Quad Xeon 7500, the Best Virtualized Datacenter Building Block?

Name: Quad Xeon 7500, the Best Virtualized Datacenter Building Block?
Item: Quad Xeon 7500, the Best Virtualized Datacenter Building Block?
Author: Johan De Gelas

by Johan De Gelas on August 10, 2010 5:10 PM EST

Posted in
IT Computing

51 Comments | Add A Comment

51 Comments

VMmark

Before we take a look at our own virtualization benchmarking, let us look at the currently (beginning of August 2010) available VMmark scores.

VMWare VMmark

It is interesting to note that most AMD “Istanbul” Opteron servers benchmarked were using DDR2-667. That somewhat limited their VMmark scores as consolidated virtualized servers have higher bandwidth demands than most “native running” servers. The dual Opteron 6176 has the same amount of cores as the Quad Opteron 8439. At the same time, those cores are identical, only the uncore part has changed. So from a pure processing power point of view, the dual Opteron 6176 performance should be about 15% slower. The reality is that the dual socket is 3% faster than the older quad socket server. This shows that VMmark really benefits from the improved memory subsystem, as the support for DDR3-1333 memory essentially doubles the bandwidth and lowers latency. That still is not enough to beat the Intel armada, as the fastest “Westmere” Xeon is about 16% faster than the best Opteron “Magny-Cours”.

The Quad Xeon X7560 leaves everything behind in VMmark, by offering more than twice the performance of all dual configurations. Virtualization favors high core counts: you are running many different applications which do not have to exchange data most of the time. This reduces the thread synchronization overhead. Nonetheless, the scores that the Xeon X7560 gets are impressive. But of course, this is VMmark, an industry benchmark. The results also depend on how much time and effort is spent on tuning the benchmark.
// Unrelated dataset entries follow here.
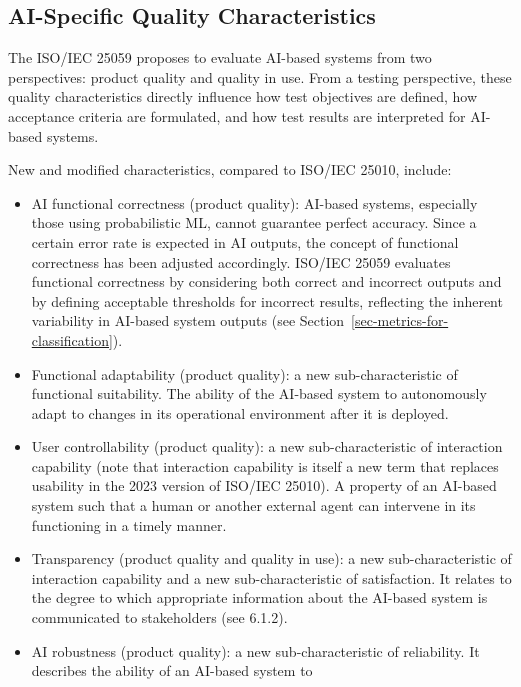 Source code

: \documentclass[
  letterpaper,
  DIV=11,
  numbers=noendperiod,
  oneside]{scrreprt}
\begin{document}
\begin{tcolorbox}
\subsection{AI-Specific Quality
Characteristics}\label{ai-specific-quality-characteristics}

The ISO/IEC 25059 proposes to evaluate AI-based systems from two
perspectives: product quality and quality in use. From a testing
perspective, these quality characteristics directly influence how test
objectives are defined, how acceptance criteria are formulated, and how
test results are interpreted for AI-based systems.

New and modified characteristics, compared to ISO/IEC 25010, include:

\begin{itemize}
\item
  AI functional correctness{} (product quality): AI-based systems,
  especially those using probabilistic ML, cannot guarantee perfect
  accuracy. Since a certain error rate is expected in AI outputs, the
  concept of functional correctness has been adjusted accordingly.
  ISO/IEC 25059 evaluates functional correctness by considering both
  correct and incorrect outputs and by defining acceptable thresholds
  for incorrect results, reflecting the inherent variability in AI-based
  system outputs (see Section~\ref{sec-metrics-for-classification}).
\item
  Functional adaptability{} (product quality): a new sub-characteristic
  of functional suitability. The ability of the AI-based system to
  autonomously adapt to changes in its operational environment after it
  is deployed.
\item
  User controllability{} (product quality): a new sub-characteristic of
  interaction capability (note that interaction capability is itself a
  new term that replaces usability in the 2023 version of ISO/IEC
  25010). A property of an AI-based system such that a human or another
  external agent can intervene in its functioning in a timely manner.
\item
  Transparency{} (product quality and quality in use): a new
  sub-characteristic of interaction capability and a new
  sub-characteristic of satisfaction. It relates to the degree to which
  appropriate information about the AI-based system is communicated to
  stakeholders (see 6.1.2).
\item
  AI robustness{} (product quality): a new sub-characteristic of
  reliability. It describes the ability of an AI-based system to

\end{itemize}
\end{tcolorbox}
\end{document}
Since the introduction of the Xeon X7500 series, the VMmark scores have already improved by 7% (from 70.78 to 75.77). Let us check out vApus Mark II where each platform is treated the same.

vApus Mark II

vApus Mark II—VMware ESX 4.0

The overall picture remains the same, although there are some clear differences. First of all, the “Magny-Cours Opteron” and “Westmere Xeon” are closer to each other. The difference between the two best server CPUs with a “decent” TDP is only 4%. But the surprise is the landslide victory of the X7560. Let us analyze the results in more detail.
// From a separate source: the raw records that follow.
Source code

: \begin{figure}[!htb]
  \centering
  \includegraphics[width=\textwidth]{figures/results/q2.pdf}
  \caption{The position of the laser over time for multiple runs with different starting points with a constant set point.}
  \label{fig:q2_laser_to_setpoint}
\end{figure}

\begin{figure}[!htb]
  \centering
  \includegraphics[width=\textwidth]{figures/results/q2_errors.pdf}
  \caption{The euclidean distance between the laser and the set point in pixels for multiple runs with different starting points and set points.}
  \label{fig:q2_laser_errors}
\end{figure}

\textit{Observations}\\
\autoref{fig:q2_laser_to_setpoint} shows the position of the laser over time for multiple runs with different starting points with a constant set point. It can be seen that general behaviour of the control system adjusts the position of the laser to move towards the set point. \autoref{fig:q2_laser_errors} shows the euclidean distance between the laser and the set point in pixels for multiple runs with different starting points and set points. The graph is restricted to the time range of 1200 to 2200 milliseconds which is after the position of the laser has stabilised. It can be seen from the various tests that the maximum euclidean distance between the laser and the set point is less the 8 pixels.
For the OLAP test, we took a dual Xeon X5570 without Hyper-Threading as reference. The reason for this is that the VM got eight vCPUs, and we compare this with a native server that has eight cores. For the web test, we used two Xeon X5570 cores as reference, or a Xeon X5570 cut in two. The OLTP scores, obtained in a VM with four virtual CPUs, uses the Swingbench scores of one Xeon X5570 as reference. The reason why we chose the Xeon “Nehalem” as reference is that this server CPU is the natural yardstick for all new server CPUs: it outperformed all contemporary server CPUs by a large margin at its launch (March 2009).

Let us take a look at the more detailed results per VM. The vApus Mark II score is a geometric mean of the different VMs.

CPU config	Tiles	OLAP (1 VM)	Web (3 VMs)	OLTP (1 VM)	vApus Mark II score
Dual 6174	2	57%	30%	22%	67.5
Dual 6136	2	45%	23%	14%	48.6
Dual 7560	2	58%	51%	32%	91.8
Dual X5670	2	53%	43%	19%	70.0
Dual L5640	2	48%	33%	15%	57.6
Quad 7560	2	73%	73%	39%	118.6
Quad 7560	4	47%	50%	29%	162.7

The ESX scheduler works with Hardware Execution Contexts, which map to one logical (Hyper-Threading) or physical core. In our current test, more HECs are demanded than available, so this test is quite hard on the ESX scheduler. We have still to investigate why the OLTP scores are quite a bit lower than the other VMs. This VM is the most disk intensive and as such requires more VMkernel time than the others. This might explain why there is less processing power left for the application running inside the VM. Another reason is that this application requires more “co-scheduling”. In OLTP applications, threads rarely run independently, but have to synchronize frequently. In that case it is important that each virtual CPUs gets equal processing power. If one vCPU gets ahead of the others, this may result in a thread waiting longer than necessary for the other to release a spinlock.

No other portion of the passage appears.